• **About this exercise**
Please transcribe the data that follows exactly as given, leaving out every picture.

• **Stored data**
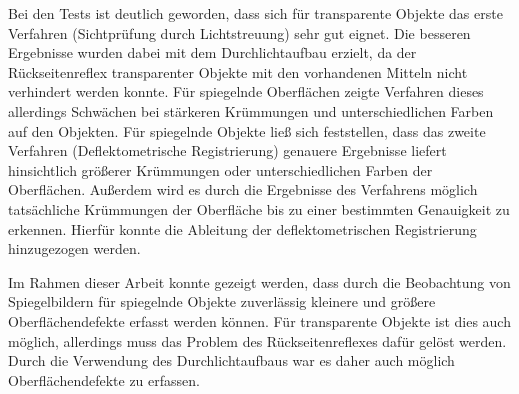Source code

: %
Bei den Tests ist deutlich geworden, dass sich für transparente Objekte das erste Verfahren (Sichtprüfung durch Lichtstreuung) sehr gut eignet.
Die besseren Ergebnisse wurden dabei mit dem Durchlichtaufbau erzielt, da der Rückseitenreflex transparenter Objekte mit den vorhandenen Mitteln nicht verhindert werden konnte.
Für spiegelnde Oberflächen zeigte Verfahren dieses allerdings Schwächen bei stärkeren Krümmungen und unterschiedlichen Farben auf den Objekten.
Für spiegelnde Objekte ließ sich feststellen, dass das zweite Verfahren (Deflektometrische Registrierung) genauere Ergebnisse liefert hinsichtlich größerer Krümmungen oder unterschiedlichen Farben der Oberflächen.
Außerdem wird es durch die Ergebnisse des Verfahrens möglich tatsächliche Krümmungen der Oberfläche bis zu einer bestimmten Genauigkeit zu erkennen. Hierfür konnte die Ableitung der deflektometrischen Registrierung hinzugezogen werden.

\p
Im Rahmen dieser Arbeit konnte gezeigt werden, dass durch die Beobachtung von Spiegelbildern für spiegelnde Objekte zuverlässig kleinere und größere Oberflächendefekte erfasst werden können.
Für transparente Objekte ist dies auch möglich, allerdings muss das Problem des Rückseitenreflexes dafür gelöst werden. 
Durch die Verwendung des Durchlichtaufbaus war es daher auch möglich Oberflächendefekte zu erfassen.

• **Result below**
Source code

: %
Bei den Tests ist deutlich geworden, dass sich für transparente Objekte das erste Verfahren (Sichtprüfung durch Lichtstreuung) sehr gut eignet.
Die besseren Ergebnisse wurden dabei mit dem Durchlichtaufbau erzielt, da der Rückseitenreflex transparenter Objekte mit den vorhandenen Mitteln nicht verhindert werden konnte.
Für spiegelnde Oberflächen zeigte Verfahren dieses allerdings Schwächen bei stärkeren Krümmungen und unterschiedlichen Farben auf den Objekten.
Für spiegelnde Objekte ließ sich feststellen, dass das zweite Verfahren (Deflektometrische Registrierung) genauere Ergebnisse liefert hinsichtlich größerer Krümmungen oder unterschiedlichen Farben der Oberflächen.
Außerdem wird es durch die Ergebnisse des Verfahrens möglich tatsächliche Krümmungen der Oberfläche bis zu einer bestimmten Genauigkeit zu erkennen. Hierfür konnte die Ableitung der deflektometrischen Registrierung hinzugezogen werden.

\p
Im Rahmen dieser Arbeit konnte gezeigt werden, dass durch die Beobachtung von Spiegelbildern für spiegelnde Objekte zuverlässig kleinere und größere Oberflächendefekte erfasst werden können.
Für transparente Objekte ist dies auch möglich, allerdings muss das Problem des Rückseitenreflexes dafür gelöst werden. 
Durch die Verwendung des Durchlichtaufbaus war es daher auch möglich Oberflächendefekte zu erfassen.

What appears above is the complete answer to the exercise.